Start of Block

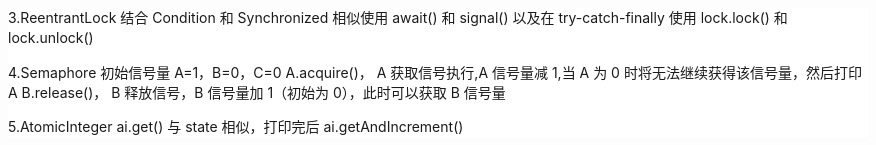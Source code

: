 3.ReentrantLock 结合 Condition
和 Synchronized 相似使用 await() 和 signal() 以及在 try-catch-finally 使用 lock.lock() 和 lock.unlock()

4.Semaphore
初始信号量 A=1，B=0，C=0
A.acquire()， A 获取信号执行,A 信号量减 1,当 A 为 0 时将无法继续获得该信号量，然后打印 A
B.release()， B 释放信号，B 信号量加 1（初始为 0），此时可以获取 B 信号量

5.AtomicInteger
ai.get() 与 state 相似，打印完后 ai.getAndIncrement()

End of Block

## Exercise description
Write out each line of the listing above, exactly, from its first line to the line holding "A.acquire()， A 获取信号执行,A", inclusive. Skip the pictures.

## Reply
Source code

: 3.ReentrantLock 结合 Condition
和 Synchronized 相似使用 await() 和 signal() 以及在 try-catch-finally 使用 lock.lock() 和 lock.unlock()

4.Semaphore
初始信号量 A=1，B=0，C=0
A.acquire()， A 获取信号执行,A 信号量减 1,当 A 为 0 时将无法继续获得该信号量，然后打印 A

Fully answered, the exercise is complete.